Un libro en manos de un niño lo puede llevar a volar por un mundo de fantasía, imaginación, magia… Y llegar a a transformar este encuentro en un verdadero torbellino de sensaciones, ruidos y voces. Es que un libro es también una gran herramienta de juego, y como tal, tiene que estar presente en la vida de un niño desde su nacimiento. Un gesto tan sencillo como leer un cuento a nuestro hijo puede eternizar una afición enriquecedora durante toda su vida.
Los niños copian todo lo que ven en los mayores, por ello si nos ven leer, empezaran a motivarse por la lectura. A continuación te proponemos ideas para convertir el libro en un instrumento de diversión para tu hijo.
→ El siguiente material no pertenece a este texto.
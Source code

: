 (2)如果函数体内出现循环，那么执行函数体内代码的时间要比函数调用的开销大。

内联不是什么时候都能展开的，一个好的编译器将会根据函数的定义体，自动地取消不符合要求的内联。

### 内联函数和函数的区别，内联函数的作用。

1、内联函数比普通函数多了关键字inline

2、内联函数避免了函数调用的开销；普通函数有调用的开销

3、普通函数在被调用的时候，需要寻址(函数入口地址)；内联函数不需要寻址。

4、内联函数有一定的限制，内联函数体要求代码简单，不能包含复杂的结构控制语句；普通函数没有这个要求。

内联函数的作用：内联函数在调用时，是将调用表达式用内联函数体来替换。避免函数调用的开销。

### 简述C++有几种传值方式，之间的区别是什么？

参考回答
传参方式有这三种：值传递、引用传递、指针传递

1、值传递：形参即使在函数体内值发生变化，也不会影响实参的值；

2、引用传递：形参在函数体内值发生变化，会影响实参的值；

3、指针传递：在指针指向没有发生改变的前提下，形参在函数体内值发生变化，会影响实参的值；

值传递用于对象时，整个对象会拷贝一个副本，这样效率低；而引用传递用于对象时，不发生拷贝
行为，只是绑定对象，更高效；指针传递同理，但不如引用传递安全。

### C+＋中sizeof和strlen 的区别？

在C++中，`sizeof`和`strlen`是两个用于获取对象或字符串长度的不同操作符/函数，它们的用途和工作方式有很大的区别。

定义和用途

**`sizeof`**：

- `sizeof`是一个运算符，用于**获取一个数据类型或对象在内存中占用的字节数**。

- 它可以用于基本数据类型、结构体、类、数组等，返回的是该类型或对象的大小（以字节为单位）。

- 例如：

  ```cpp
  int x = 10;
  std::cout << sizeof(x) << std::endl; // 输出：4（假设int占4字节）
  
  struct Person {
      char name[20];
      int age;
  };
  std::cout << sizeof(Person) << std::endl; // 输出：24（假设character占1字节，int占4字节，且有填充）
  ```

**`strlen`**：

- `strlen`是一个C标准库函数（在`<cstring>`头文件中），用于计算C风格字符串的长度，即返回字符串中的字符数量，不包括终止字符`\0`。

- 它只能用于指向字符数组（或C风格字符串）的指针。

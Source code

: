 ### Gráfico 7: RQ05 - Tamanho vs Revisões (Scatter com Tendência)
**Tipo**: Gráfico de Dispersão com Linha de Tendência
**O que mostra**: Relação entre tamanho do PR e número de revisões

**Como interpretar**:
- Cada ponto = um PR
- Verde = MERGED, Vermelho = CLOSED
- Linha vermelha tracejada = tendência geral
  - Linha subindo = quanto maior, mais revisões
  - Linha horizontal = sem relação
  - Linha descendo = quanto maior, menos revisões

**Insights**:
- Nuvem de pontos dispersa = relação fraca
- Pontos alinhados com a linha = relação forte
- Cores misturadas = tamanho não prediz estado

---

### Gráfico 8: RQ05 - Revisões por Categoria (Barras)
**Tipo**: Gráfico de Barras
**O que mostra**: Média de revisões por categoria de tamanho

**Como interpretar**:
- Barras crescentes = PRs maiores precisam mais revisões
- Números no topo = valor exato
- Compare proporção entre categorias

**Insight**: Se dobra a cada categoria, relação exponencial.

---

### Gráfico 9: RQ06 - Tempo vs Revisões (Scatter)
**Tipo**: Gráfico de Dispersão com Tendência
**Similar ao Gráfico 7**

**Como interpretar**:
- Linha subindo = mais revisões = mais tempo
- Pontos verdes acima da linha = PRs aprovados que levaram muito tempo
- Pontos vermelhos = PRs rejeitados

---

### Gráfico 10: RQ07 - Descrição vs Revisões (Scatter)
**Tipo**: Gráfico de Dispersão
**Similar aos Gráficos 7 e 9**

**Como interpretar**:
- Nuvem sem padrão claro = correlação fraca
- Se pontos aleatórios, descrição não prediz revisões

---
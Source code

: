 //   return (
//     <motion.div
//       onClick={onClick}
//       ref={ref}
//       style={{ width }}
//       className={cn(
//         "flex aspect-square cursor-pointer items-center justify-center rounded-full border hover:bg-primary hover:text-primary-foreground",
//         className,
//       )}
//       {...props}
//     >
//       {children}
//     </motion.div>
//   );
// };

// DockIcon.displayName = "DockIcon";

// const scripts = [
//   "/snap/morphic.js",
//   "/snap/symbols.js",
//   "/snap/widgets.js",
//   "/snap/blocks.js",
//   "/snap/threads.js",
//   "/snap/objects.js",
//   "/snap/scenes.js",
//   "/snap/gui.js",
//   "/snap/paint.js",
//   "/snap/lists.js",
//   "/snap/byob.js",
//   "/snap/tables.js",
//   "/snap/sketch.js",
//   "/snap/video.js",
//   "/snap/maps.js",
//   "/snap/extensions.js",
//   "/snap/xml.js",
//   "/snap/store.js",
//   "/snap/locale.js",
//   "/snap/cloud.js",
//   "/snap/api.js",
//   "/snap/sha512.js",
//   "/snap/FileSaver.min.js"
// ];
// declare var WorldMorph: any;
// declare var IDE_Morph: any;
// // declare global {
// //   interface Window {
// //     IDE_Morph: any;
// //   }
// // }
Una vez que cojan un libro… ¡no lo dejaran!
– El juego de las voces: Cualquier cuento por pequeño que sea puede trasformarse en un juego de ruidos y voces, a los más pequeños les encanta escuchar los cambios de tono; las voces agudas, las graves, las que imitan a los niños, a una bruja o los sonidos del agua.
– Dibuja una historia: Solo necesitamos lapices de colores, cartulinas y un narrador. El juego consiste en que niñas y niños representen las distintas tramas del cuento: el principio, nudo y desenlace.